WAYNE Swan appears to be turning off voters by attacking billionaire mining magnates.
While demonising the rich might have worked for Labor in the 1970s, today's Newspoll is a timely reminder that the audience has changed.
The pre-leadership ballot bounce Labor enjoyed was in part ascribed to the belief among some voters that Kevin Rudd would soon return to the leadership and, when that belief proved mistaken, the bounce was wiped out. But Swan's essay in The Monthly attacking mining company owners such as Gina Rinehart and Clive Palmer for using their money to pursue their own interests has dominated politics in the past week.
It is part of a Labor attempt to regain blue-collar support lost to Tony Abbott over the past year.
While Labor is right to consider how to shore up its base, it is doubtful that attacking the rich is the right strategy. Decades of reform by Labor and Coalition governments have transformed Australia, creating a new class of voter: people who work hard, expect rewards, are not union members and do not disdain wealth. Former Labor leaders such as Bob Hawke and Paul Keating helped create this new Australia, but their successors seem unable to pitch their political messages at the beneficiaries of their work.
With Labor having strived to give people greater access to education and the social mobility it brings, it needs to understand how to speak to the mobile.
John Howard understood this when, in 1996, he transformed Labor's blue-collar base into the Howard Battlers.

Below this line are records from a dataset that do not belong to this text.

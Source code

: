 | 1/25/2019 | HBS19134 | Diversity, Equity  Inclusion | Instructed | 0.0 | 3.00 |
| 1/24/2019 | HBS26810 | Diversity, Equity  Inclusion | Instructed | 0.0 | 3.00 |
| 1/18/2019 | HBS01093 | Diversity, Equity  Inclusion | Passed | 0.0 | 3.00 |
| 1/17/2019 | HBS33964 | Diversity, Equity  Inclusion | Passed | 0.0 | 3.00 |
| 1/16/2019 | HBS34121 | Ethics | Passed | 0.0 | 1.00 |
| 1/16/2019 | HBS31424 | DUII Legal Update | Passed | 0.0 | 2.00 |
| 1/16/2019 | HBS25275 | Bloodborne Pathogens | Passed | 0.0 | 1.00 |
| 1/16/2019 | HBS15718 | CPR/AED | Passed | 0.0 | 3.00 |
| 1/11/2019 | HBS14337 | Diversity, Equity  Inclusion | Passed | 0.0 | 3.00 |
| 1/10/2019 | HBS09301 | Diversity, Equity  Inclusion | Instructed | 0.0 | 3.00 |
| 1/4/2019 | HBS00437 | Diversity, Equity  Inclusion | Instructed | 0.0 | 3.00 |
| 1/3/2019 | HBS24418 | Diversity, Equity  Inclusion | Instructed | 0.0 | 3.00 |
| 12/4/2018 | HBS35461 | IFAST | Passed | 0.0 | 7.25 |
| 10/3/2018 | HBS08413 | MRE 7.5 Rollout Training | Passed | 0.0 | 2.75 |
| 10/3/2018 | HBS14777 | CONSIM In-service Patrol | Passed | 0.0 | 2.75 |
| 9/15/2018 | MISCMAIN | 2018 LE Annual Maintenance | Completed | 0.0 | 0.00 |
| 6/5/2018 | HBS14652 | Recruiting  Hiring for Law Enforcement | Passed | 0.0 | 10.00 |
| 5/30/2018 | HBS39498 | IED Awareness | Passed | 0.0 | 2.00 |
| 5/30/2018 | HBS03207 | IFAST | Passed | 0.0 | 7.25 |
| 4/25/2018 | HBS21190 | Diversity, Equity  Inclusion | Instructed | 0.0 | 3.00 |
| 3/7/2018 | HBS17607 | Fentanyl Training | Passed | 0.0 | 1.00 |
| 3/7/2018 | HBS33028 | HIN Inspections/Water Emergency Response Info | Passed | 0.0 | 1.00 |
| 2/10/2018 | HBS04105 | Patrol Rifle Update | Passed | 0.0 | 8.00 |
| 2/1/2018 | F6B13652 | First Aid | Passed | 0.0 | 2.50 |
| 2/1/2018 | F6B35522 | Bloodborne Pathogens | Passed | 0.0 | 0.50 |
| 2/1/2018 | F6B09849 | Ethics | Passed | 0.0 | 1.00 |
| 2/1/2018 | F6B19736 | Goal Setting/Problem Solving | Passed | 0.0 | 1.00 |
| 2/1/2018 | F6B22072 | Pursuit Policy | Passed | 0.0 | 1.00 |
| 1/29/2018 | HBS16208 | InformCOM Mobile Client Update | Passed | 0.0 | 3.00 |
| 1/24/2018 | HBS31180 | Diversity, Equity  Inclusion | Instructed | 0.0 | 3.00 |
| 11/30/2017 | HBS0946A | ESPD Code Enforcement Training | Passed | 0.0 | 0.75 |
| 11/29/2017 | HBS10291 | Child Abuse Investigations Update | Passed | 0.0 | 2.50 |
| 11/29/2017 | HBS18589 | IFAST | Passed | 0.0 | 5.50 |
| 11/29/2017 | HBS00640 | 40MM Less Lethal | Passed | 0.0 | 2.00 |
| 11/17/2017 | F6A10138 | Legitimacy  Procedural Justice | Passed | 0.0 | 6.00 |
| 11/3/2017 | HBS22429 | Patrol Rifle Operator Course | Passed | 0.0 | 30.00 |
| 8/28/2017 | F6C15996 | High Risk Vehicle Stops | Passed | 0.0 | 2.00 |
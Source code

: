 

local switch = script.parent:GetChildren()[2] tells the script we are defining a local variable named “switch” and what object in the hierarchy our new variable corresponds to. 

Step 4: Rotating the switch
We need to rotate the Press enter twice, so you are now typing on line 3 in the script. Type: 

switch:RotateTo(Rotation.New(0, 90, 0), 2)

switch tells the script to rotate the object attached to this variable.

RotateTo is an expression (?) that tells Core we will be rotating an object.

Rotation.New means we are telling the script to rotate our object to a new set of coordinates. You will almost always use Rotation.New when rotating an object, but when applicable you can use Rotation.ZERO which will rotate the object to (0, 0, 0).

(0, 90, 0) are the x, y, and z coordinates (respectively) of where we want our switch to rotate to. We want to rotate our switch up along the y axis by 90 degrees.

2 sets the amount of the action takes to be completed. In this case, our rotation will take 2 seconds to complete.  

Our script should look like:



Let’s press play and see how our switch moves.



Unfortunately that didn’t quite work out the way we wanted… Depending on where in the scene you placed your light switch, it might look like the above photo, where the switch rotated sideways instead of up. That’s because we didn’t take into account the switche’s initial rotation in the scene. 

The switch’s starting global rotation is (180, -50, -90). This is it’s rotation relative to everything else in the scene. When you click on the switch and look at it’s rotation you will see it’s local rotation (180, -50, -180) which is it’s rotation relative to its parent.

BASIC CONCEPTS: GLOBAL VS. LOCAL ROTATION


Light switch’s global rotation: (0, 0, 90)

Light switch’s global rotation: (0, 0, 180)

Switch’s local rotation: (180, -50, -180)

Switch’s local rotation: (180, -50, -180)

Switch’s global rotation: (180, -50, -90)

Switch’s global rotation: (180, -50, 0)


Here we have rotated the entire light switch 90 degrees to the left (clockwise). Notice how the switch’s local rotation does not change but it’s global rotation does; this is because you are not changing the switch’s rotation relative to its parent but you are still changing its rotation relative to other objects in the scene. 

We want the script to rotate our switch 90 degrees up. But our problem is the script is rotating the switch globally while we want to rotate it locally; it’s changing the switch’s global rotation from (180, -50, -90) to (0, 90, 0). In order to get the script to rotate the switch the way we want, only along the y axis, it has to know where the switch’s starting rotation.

Kevin Rudd understood the demographic too when, in 2007, he presented himself as a social and economic conservative who wanted to continue the national reform project, not punish its beneficiaries.
Rudd argued that Labor was a safe bet for non-unionists who had turned to Howard - tradesmen and their employees too busy riding the development boom in the outer suburbs to have time for class envy. While Swan and Julia Gillard understand these changes, they need to do more work to frame a political message sophisticated enough to appeal to 21st century Australia.